2. Plásmido según la reivindicación 1, caracterizado porque el promotor del bacteriófago T7 es el promotor del gen 10.

3. Plásmido según la reivindicación 1, caracterizado porque la región estabilizadora comprende una parte de la región par del plásmido RP4.

4. Plásmido según la reivindicación 3, caracterizado porque la región estabilizadora está constituida por el fragmento comprendido entre los restos 6038 y 8499 de la secuencia SEQ ID Nº 1.

5. Plásmido según la reivindicación 1, caracterizado porque el operador lacO está situado en dirección 3' del promotor del bacteriófago T7 y en dirección 5' de la secuencia de ácido nucleico de interés.

6. Plásmido según una de las reivindicaciones precedentes, caracterizado porque la secuencia de ácido nucleico de interés codifica para una proteína de interés farmacéutico, agroalimentario o que se puede usar en biocatálisis.

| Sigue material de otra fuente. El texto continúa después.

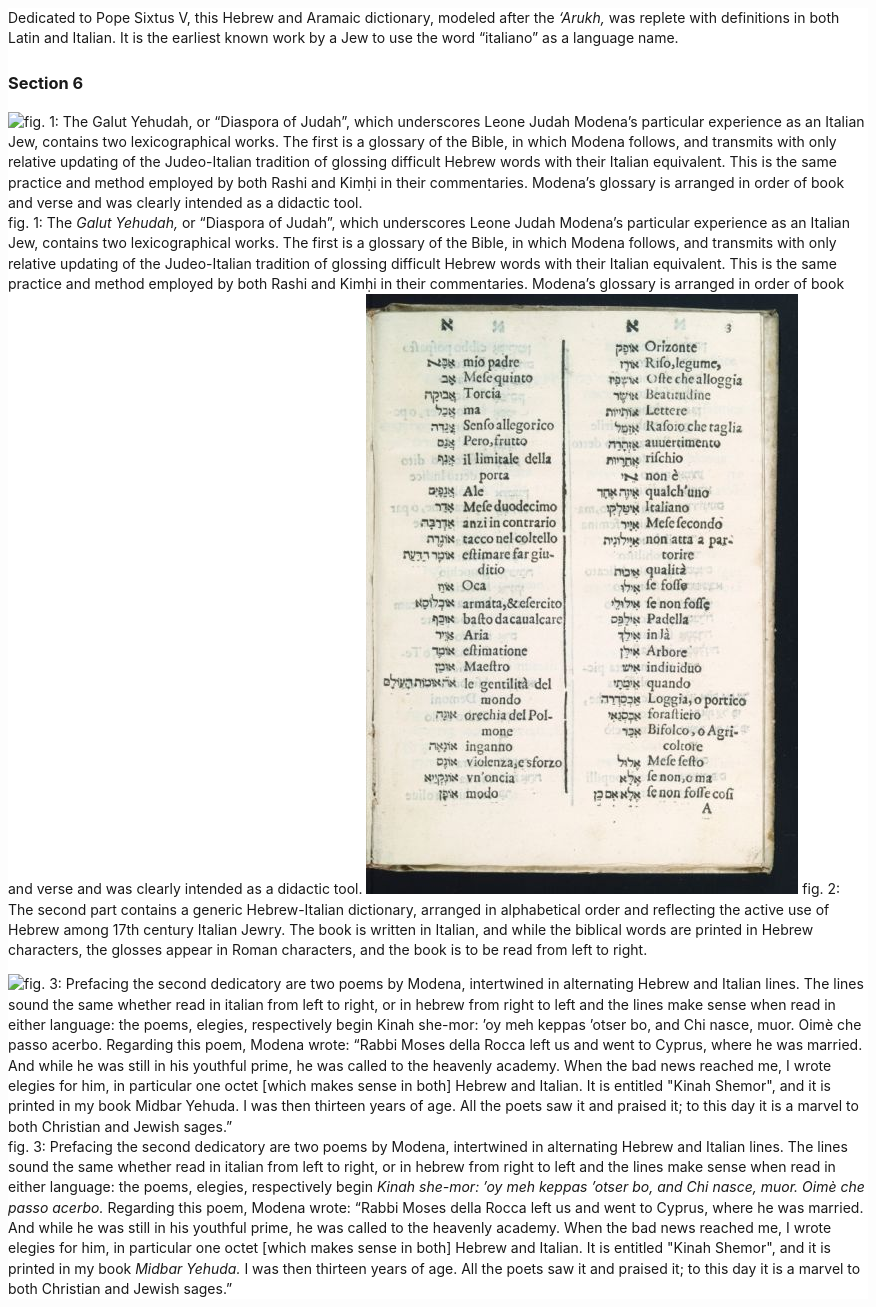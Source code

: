 Dedicated to Pope Sixtus V, this Hebrew and Aramaic dictionary, modeled after the _‘Arukh,_ was replete with definitions in both Latin and Italian.   It is the earliest known work by a Jew to use the word “italiano” as a language name.
### Section 6
![fig. 1: The _Galut Yehudah,_ or “Diaspora of Judah”, which underscores Leone Judah Modena’s particular experience as an Italian Jew, contains two lexicographical works.   The first is a glossary of the Bible, in which Modena follows, and transmits with only relative updating of the Judeo-Italian tradition of glossing difficult Hebrew words with their Italian equivalent. This is the same practice and method employed by both Rashi and Kimḥi in their commentaries. Modena’s glossary is arranged in order of book and verse and was clearly intended as a didactic tool.](../../../src/assets/TheMeaningofWords/Jastrow_31b_01.jpg)
fig. 1: The _Galut Yehudah,_ or “Diaspora of Judah”, which underscores Leone Judah Modena’s particular experience as an Italian Jew, contains two lexicographical works.   The first is a glossary of the Bible, in which Modena follows, and transmits with only relative updating of the Judeo-Italian tradition of glossing difficult Hebrew words with their Italian equivalent. This is the same practice and method employed by both Rashi and Kimḥi in their commentaries. Modena’s glossary is arranged in order of book and verse and was clearly intended as a didactic tool.
![fig. 2: The second part contains a generic Hebrew-Italian dictionary, arranged in alphabetical order and reflecting the active use of Hebrew among 17th century Italian Jewry.   The book is written in Italian, and while the biblical words are printed in Hebrew characters, the glosses appear in Roman characters, and the book is to be read from left to right.](../../../src/assets/TheMeaningofWords/Jastrow_32_01.jpg)
fig. 2: The second part contains a generic Hebrew-Italian dictionary, arranged in alphabetical order and reflecting the active use of Hebrew among 17th century Italian Jewry.   The book is written in Italian, and while the biblical words are printed in Hebrew characters, the glosses appear in Roman characters, and the book is to be read from left to right.

![fig. 3: Prefacing the second dedicatory are two poems by Modena, intertwined in alternating Hebrew and Italian lines. The lines sound the same whether read in italian from left to right, or in hebrew from right to left and   the lines make sense when read in either language: the poems, elegies, respectively begin _Kinah she-mor: ’oy meh keppas ’otser bo, and Chi nasce, muor. Oimè che passo acerbo._ Regarding this poem, Modena wrote: “Rabbi Moses della Rocca left us and went to Cyprus, where he was married.  And while he was still in his youthful prime, he was called to the heavenly academy. When the bad news reached me, I wrote elegies for him, in particular one octet [which makes sense in both] Hebrew and Italian. It is entitled "Kinah Shemor", and it is printed in my book _Midbar Yehuda._ I was then thirteen years of age. All the poets saw it and praised it; to this day it is a marvel to both Christian and Jewish sages.”](../../../src/assets/TheMeaningofWords/Jastrow_32_02.jpg)
fig. 3: Prefacing the second dedicatory are two poems by Modena, intertwined in alternating Hebrew and Italian lines. The lines sound the same whether read in italian from left to right, or in hebrew from right to left and   the lines make sense when read in either language: the poems, elegies, respectively begin _Kinah she-mor: ’oy meh keppas ’otser bo, and Chi nasce, muor. Oimè che passo acerbo._ Regarding this poem, Modena wrote: “Rabbi Moses della Rocca left us and went to Cyprus, where he was married.  And while he was still in his youthful prime, he was called to the heavenly academy. When the bad news reached me, I wrote elegies for him, in particular one octet [which makes sense in both] Hebrew and Italian. It is entitled "Kinah Shemor", and it is printed in my book _Midbar Yehuda._ I was then thirteen years of age. All the poets saw it and praised it; to this day it is a marvel to both Christian and Jewish sages.”
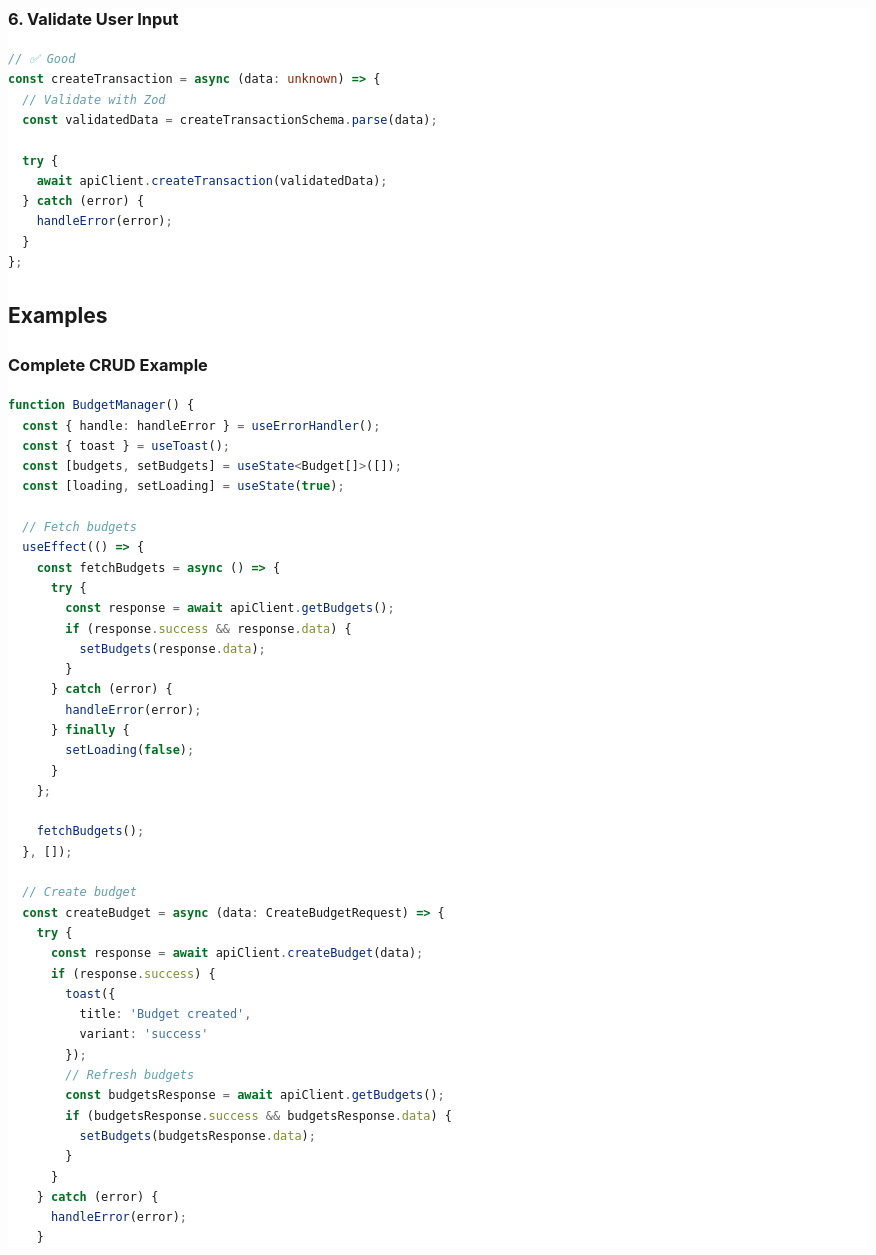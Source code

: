 ### 6. Validate User Input

```typescript
// ✅ Good
const createTransaction = async (data: unknown) => {
  // Validate with Zod
  const validatedData = createTransactionSchema.parse(data);
  
  try {
    await apiClient.createTransaction(validatedData);
  } catch (error) {
    handleError(error);
  }
};
```

## Examples

### Complete CRUD Example

```typescript
function BudgetManager() {
  const { handle: handleError } = useErrorHandler();
  const { toast } = useToast();
  const [budgets, setBudgets] = useState<Budget[]>([]);
  const [loading, setLoading] = useState(true);
  
  // Fetch budgets
  useEffect(() => {
    const fetchBudgets = async () => {
      try {
        const response = await apiClient.getBudgets();
        if (response.success && response.data) {
          setBudgets(response.data);
        }
      } catch (error) {
        handleError(error);
      } finally {
        setLoading(false);
      }
    };
    
    fetchBudgets();
  }, []);
  
  // Create budget
  const createBudget = async (data: CreateBudgetRequest) => {
    try {
      const response = await apiClient.createBudget(data);
      if (response.success) {
        toast({
          title: 'Budget created',
          variant: 'success'
        });
        // Refresh budgets
        const budgetsResponse = await apiClient.getBudgets();
        if (budgetsResponse.success && budgetsResponse.data) {
          setBudgets(budgetsResponse.data);
        }
      }
    } catch (error) {
      handleError(error);
    }
```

7. Plásmido según la reivindicación 6, caracterizado porque la secuencia de ácido nucleico de interés codifica para una proteína elegida entre las enzimas, los derivados sanguíneos, las hormonas, las linfocinas, los factores de crecimiento, los neurotransmisores o sus precursores o enzimas de síntesis, los factores tróficos, las apolipoproteínas, la distrofina o una minidistrofina, la proteína CFTR, los genes supresores de tumores, los genes que codifican para los factores implicados en la coagulación o los genes que intervienen en la reparación del ADN.

8. Plásmido según la reivindicación 7, caracterizado porque la secuencia de ácido nucleico de interés codifica para un factor de crecimiento ácido de los fibroblastos (aFGF).

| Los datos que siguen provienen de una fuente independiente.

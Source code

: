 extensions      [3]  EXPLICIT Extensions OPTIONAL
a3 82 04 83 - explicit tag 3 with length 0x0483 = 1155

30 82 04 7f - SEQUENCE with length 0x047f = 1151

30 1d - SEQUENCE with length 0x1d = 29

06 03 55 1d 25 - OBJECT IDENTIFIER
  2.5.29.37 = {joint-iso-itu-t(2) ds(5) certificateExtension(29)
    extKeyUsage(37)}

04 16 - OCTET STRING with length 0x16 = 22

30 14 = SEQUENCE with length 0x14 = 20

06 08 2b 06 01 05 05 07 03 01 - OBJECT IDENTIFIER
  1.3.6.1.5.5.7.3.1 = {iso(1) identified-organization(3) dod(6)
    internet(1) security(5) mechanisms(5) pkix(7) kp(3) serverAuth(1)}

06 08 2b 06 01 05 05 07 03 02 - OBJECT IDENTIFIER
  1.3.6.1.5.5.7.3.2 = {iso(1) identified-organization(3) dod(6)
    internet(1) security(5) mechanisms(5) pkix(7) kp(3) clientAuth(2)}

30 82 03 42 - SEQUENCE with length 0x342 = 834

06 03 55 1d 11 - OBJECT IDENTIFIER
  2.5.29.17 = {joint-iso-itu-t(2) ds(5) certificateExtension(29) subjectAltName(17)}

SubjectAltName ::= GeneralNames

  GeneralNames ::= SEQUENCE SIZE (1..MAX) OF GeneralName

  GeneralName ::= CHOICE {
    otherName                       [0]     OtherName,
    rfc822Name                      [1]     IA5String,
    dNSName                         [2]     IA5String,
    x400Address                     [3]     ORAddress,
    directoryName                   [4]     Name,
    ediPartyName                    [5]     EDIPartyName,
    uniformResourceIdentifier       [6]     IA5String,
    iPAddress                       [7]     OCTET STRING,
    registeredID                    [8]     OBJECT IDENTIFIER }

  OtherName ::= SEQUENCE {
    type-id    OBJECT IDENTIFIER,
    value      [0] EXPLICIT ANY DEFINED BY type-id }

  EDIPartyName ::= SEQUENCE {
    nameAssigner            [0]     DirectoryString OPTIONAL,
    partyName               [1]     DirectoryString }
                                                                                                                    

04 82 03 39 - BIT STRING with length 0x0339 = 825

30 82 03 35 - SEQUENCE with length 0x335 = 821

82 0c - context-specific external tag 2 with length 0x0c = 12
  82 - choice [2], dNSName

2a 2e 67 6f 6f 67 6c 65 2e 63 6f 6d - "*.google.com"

9. Plásmido según la reivindicación 8, caracterizado porque la secuencia de ácido nucleico de interés codifica para el aFGF(154).

10. Plásmido pXL2435 que presenta la secuencia SEQ ID Nº 1.

11. Procedimiento de producción de una proteína recombinante, caracterizado porque se cultiva una bacteria que contiene:

-: un plásmido según una de las reivindicaciones 1 a 10 que lleva una secuencia de ácido nucleico que codifica para dicha proteína, y

-: el gen de la ARN polimerasa del bacteriófago T7,

-: en condiciones que permitan la expresión de la secuencia de ácido nucleico.

12. Procedimiento según la reivindicación 11, caracterizado porque el gen de la ARN polimerasa del bacteriófago T7 está colocado bajo el control de un promotor inducible.

13. Procedimiento según las reivindicaciones 11 ó 12, caracterizado porque el gen de la ARN polimerasa del bacteriófago T7 está integrado en el genoma de la bacteria utilizada.

14. Procedimiento según una de las reivindicaciones 11 a 13, caracterizado porque la bacteria se elige entre las cepas de E. coli.

15. Procedimiento según la reivindicación 14, caracterizado porque la bacteria es la cepa E. coli BL21, DE3.

16. Procedimiento según las reivindicaciones 11 a 15 para la producción de aFGF recombinante.

17. Procedimiento de preparación de aFGF recombinante, caracterizado porque se cultiva una bacteria que contiene el plásmido pXL2435 y el gen de la ARN polimerasa del bacteriófago T7 en condiciones que permitan la expresión de la secuencia de ácido nucleico y se recupera el aFGF producido.

18. Bacteria transformada por un plásmido según una de las reivindicaciones 1 a 10.